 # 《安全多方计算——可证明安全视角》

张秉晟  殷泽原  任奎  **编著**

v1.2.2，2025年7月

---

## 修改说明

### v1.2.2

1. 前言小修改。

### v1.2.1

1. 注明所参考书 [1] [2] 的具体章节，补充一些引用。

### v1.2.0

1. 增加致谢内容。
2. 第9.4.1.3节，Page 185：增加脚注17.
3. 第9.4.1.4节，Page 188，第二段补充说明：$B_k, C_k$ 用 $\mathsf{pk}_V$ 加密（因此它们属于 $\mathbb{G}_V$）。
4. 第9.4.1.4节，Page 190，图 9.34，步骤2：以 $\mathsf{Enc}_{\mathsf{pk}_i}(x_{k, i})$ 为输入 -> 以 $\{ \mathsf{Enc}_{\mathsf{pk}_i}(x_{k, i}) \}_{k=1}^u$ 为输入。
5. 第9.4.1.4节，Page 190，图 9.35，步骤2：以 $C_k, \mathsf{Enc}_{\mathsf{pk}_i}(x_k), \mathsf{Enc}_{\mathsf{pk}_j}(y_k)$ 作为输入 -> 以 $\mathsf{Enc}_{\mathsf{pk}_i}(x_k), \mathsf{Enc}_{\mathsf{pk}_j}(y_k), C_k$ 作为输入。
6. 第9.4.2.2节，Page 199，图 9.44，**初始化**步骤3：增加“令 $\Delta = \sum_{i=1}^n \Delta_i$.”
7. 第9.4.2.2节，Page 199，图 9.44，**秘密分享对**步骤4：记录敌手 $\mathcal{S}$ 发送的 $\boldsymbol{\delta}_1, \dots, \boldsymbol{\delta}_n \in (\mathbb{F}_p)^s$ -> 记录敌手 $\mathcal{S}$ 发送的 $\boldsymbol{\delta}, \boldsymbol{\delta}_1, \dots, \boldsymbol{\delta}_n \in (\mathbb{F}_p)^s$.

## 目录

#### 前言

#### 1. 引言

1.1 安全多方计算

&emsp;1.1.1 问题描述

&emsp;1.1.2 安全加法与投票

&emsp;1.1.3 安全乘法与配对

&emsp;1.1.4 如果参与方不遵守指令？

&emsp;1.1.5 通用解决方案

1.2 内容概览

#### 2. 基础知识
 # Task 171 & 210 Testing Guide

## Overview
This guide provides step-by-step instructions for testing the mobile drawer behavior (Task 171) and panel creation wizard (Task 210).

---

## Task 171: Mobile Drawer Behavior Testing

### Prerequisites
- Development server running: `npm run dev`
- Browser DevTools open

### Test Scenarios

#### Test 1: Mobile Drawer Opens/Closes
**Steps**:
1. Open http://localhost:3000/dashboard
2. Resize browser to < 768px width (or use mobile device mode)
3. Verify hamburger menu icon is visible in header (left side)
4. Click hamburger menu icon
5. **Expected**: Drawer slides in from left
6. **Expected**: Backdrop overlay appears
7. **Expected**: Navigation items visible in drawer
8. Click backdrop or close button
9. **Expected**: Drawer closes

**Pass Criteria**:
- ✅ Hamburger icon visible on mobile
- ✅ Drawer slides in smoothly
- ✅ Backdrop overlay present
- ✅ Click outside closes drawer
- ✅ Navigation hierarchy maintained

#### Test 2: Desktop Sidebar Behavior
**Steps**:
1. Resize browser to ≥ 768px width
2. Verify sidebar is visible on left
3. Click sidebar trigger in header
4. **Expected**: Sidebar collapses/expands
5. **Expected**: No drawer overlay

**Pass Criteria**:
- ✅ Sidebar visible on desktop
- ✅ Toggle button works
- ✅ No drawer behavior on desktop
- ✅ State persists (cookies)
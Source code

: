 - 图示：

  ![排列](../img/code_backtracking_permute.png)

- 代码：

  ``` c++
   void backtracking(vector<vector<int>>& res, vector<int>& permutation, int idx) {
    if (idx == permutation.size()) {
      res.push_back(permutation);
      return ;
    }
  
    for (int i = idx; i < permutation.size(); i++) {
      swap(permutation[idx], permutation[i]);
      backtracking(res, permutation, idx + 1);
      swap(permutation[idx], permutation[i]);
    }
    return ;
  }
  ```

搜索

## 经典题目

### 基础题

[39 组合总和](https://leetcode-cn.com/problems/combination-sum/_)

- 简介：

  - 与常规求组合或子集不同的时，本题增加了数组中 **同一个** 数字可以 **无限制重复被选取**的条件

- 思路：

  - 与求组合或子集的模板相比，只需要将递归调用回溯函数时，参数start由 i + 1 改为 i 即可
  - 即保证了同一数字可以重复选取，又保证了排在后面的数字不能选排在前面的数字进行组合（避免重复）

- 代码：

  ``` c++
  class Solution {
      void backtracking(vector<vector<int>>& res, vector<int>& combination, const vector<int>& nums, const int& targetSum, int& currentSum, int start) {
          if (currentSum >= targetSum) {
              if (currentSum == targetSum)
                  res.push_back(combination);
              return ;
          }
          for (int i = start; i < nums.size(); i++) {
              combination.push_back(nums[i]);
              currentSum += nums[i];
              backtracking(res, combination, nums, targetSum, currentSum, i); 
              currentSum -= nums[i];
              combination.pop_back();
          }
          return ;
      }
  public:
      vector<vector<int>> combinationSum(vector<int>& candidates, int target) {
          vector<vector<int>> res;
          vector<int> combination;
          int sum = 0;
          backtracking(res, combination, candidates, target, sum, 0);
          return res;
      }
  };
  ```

> Task objective: Whenever the word "Click" shows up in a line above, copy that line.

> Answer for this exercise:
4. Click hamburger menu icon
8. Click backdrop or close button
- ✅ Click outside closes drawer
3. Click sidebar trigger in header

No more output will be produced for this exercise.